As if one grants to A the manor of X, this makes him tenant for life. It cannot be construed to be a fee, as there are no words of inheritance or heirs mentioned in the grant, but the law will construe it to be as large an estate as the words of the donation will bear, and therefore an estate for life.

Constrụed against the Grantor. Also such a grant at large, or a grant for a term of life generally, is construed for the life of the grantee, if the grantor had power to make such grant; for an estate for a man's own life is of a higher nature than for another's life, and the rule of law is: that all grants are to be taken most strongly against the grantor, unless in the case of the king.

Exceptional Life Estates. Estates for life usually endure as long as the life for which they are granted, but some of them may determine upon future contingencies, before the life, for which they are created, expires. As if an estate be granted to a woman during her widowhood; when the woman remarries, the estate is determined. Yet while it subsists, it is an estate for life, because the time of its endurance being uncertain, it may by possibility last for life, if the contingency do not sooner happen. A life estate may also be determined by a civil death, as if the life tenant enter a monastery, whereby he is dead in law; for which reason in conveyancing, the grant is usually made for “the term of a man's natural life,” which only ends by his natural death.
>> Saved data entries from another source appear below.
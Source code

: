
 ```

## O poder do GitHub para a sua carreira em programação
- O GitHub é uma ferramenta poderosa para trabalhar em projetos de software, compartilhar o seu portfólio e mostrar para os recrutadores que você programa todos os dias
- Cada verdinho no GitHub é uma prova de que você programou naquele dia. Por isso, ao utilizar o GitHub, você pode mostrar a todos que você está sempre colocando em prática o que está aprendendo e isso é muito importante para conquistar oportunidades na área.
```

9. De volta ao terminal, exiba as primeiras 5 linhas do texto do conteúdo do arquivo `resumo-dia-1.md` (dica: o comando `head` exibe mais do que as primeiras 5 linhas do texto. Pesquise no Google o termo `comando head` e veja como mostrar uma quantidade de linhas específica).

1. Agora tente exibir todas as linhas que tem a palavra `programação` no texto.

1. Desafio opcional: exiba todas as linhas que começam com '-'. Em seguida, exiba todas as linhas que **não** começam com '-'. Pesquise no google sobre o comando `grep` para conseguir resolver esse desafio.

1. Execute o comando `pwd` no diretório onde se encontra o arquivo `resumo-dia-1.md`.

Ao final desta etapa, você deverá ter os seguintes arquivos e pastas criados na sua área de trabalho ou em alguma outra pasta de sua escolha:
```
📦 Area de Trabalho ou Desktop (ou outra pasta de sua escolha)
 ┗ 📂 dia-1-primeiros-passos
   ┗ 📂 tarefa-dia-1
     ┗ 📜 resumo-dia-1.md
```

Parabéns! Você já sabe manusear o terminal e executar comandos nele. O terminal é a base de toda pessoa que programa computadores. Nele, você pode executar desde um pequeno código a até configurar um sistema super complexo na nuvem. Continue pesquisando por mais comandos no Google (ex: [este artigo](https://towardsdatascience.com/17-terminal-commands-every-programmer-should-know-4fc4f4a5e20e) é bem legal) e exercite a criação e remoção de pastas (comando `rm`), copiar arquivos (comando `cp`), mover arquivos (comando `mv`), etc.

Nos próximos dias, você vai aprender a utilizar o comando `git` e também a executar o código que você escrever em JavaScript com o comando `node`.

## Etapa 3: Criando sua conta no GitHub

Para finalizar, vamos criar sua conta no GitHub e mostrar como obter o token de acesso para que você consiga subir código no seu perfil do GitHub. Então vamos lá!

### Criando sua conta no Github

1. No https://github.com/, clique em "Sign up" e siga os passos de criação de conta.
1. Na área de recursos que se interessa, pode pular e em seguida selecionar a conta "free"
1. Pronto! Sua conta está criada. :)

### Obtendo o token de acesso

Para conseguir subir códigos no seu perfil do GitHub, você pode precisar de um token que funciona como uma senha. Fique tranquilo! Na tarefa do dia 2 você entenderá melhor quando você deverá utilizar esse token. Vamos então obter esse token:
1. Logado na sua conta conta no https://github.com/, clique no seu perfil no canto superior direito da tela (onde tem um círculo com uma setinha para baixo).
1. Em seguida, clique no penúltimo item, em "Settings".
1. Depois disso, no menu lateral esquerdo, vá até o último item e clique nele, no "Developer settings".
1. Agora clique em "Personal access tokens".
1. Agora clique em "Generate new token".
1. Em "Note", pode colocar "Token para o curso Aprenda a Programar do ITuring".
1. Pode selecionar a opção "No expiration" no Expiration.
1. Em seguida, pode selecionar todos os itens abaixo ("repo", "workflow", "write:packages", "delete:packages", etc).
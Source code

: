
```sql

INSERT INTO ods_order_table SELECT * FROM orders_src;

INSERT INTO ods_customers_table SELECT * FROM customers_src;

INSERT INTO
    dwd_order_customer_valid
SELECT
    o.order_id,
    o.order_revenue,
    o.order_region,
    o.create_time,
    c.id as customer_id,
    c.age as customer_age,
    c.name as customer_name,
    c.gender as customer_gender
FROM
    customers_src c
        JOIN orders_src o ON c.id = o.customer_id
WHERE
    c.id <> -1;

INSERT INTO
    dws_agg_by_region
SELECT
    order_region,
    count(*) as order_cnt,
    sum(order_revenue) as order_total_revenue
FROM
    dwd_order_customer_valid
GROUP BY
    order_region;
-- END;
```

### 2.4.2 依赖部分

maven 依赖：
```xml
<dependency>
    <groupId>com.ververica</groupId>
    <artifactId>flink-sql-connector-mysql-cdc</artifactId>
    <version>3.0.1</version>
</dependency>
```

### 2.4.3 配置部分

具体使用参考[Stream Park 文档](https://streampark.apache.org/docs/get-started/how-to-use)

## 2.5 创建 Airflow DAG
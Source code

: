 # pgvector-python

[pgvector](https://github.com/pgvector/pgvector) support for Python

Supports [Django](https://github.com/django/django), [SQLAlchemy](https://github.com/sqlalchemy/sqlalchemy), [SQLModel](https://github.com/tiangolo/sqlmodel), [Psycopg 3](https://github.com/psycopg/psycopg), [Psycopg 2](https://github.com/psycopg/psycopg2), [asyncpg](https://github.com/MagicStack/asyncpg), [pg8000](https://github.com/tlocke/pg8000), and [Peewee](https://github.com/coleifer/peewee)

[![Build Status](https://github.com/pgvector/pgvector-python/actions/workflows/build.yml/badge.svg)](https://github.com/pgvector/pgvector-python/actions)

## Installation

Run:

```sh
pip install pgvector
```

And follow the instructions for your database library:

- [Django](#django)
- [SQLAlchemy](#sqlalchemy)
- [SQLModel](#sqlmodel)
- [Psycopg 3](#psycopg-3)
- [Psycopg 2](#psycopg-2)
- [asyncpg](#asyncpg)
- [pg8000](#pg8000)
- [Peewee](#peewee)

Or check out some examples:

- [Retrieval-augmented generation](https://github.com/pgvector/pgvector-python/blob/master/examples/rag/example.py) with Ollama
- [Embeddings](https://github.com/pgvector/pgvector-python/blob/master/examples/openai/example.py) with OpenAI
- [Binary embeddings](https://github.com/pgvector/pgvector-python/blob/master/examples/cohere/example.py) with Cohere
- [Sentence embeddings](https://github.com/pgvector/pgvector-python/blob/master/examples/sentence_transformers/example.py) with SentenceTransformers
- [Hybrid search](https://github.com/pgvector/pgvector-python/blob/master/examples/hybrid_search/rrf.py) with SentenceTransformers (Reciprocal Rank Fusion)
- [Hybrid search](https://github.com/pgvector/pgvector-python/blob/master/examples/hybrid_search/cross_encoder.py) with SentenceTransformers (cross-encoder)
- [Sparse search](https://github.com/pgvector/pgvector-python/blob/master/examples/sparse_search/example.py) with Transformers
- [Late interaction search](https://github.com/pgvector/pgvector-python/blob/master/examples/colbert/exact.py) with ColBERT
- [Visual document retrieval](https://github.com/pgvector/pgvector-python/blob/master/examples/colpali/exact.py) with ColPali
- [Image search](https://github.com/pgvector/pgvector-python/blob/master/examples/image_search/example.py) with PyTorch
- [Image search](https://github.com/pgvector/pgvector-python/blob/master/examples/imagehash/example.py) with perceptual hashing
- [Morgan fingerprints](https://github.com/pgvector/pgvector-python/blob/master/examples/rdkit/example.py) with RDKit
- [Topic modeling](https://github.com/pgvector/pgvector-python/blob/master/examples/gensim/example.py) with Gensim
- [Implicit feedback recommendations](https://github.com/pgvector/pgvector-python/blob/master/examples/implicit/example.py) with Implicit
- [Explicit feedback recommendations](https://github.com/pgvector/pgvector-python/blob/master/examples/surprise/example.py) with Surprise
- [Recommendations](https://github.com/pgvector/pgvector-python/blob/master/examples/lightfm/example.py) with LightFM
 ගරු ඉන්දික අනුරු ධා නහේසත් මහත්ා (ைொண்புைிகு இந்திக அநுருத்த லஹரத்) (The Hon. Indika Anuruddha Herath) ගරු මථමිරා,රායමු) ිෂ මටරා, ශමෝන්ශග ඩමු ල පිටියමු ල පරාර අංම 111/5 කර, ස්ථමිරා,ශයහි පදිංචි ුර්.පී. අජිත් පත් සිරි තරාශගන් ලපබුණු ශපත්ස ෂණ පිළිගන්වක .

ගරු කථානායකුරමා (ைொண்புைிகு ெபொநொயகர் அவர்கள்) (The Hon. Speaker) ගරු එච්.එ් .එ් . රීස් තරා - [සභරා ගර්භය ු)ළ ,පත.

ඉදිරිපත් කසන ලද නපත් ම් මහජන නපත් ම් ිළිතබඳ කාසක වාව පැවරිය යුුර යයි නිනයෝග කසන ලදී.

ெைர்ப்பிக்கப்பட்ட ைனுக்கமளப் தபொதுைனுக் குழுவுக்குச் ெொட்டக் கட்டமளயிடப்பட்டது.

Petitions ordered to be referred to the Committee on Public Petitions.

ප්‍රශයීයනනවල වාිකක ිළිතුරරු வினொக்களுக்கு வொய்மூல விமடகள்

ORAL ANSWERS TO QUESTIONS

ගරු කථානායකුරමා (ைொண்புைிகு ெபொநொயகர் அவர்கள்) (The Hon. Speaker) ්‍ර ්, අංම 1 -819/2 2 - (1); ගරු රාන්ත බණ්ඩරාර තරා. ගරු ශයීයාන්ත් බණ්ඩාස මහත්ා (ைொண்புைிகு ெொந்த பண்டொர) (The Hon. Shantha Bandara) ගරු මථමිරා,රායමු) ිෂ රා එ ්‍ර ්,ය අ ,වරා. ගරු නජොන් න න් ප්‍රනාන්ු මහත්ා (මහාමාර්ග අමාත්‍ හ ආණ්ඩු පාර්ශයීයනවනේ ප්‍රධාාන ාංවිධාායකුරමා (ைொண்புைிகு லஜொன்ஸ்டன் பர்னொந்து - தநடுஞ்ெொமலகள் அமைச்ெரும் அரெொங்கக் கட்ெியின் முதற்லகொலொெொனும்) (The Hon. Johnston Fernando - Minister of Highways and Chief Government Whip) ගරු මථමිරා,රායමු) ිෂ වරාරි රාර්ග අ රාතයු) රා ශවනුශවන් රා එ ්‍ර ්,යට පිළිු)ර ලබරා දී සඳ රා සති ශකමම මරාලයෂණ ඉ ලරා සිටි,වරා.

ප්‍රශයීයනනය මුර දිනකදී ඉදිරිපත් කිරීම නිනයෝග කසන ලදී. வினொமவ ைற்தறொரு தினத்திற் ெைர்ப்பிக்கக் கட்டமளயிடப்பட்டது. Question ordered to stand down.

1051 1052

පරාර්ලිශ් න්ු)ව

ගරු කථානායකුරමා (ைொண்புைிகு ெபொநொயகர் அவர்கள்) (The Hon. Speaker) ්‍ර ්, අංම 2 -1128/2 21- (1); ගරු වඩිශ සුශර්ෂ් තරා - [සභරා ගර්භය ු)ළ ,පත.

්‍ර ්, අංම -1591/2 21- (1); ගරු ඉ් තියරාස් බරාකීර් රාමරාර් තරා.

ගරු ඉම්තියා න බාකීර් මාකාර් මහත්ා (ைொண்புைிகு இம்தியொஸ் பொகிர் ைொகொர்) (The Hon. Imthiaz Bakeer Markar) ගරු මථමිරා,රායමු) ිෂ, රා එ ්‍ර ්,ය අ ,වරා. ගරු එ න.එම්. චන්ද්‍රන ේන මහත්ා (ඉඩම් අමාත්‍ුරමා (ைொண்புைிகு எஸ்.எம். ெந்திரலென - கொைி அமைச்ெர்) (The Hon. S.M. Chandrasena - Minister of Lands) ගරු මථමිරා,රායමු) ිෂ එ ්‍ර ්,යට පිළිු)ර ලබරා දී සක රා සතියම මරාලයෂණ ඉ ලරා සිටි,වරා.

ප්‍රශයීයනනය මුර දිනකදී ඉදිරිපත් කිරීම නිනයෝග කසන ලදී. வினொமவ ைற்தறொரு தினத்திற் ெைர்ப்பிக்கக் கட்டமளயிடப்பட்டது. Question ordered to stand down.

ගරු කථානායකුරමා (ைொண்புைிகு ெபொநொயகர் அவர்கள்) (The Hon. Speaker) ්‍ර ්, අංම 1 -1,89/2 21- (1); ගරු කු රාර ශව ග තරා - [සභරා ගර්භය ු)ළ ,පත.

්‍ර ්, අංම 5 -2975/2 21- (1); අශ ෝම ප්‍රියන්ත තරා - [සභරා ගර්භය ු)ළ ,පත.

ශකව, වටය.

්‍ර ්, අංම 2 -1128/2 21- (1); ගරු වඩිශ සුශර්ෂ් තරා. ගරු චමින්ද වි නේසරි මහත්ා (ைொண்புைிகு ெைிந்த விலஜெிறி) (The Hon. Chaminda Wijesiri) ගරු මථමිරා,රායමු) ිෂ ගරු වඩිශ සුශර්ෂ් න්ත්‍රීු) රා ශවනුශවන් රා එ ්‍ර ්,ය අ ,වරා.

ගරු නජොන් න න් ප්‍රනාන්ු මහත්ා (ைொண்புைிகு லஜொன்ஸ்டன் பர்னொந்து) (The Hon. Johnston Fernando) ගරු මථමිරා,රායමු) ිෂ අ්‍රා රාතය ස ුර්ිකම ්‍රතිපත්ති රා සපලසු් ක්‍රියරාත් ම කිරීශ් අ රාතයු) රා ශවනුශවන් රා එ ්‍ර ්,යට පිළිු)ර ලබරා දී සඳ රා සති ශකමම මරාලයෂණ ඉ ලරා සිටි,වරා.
Incidents to Life Estates. These are applicable not only to that species of tenants for life, which are expressly created by deed, but also to those species, which are created by act and operation of law.

1. Estovers and Botes. Waste. Every life tenant, unless restrained by agreement, may of common right take upon the land demised to him, reasonable estovers and botes. For he has a right to the full enjoyment and use of the land and all its profits, during his estate therein. But he is not permitted to cut down timber or do other waste upon the premises, as it tends to permanent loss to the person entitled to the inheritance.

2. Emblements. A tenant for life or his representatives shall not be prejudiced by any sudden determination of his. estate, because such a determination is contingent and uncertain. Therefore, if a tenant for his own life sows the land, and dies before harvest, his executors shall have the emblements or profits of the crop, for the estate was determined by the act of God, and it is a maxim of law, that actus Dei nemini facit injuriam. The representatives, therefore, of the life tenant shall have the emblements to compensate for the labor and expense of tilling, manuring and sowing the lands, and also for the encouragement of husbandry, which is entitled to the utmost security.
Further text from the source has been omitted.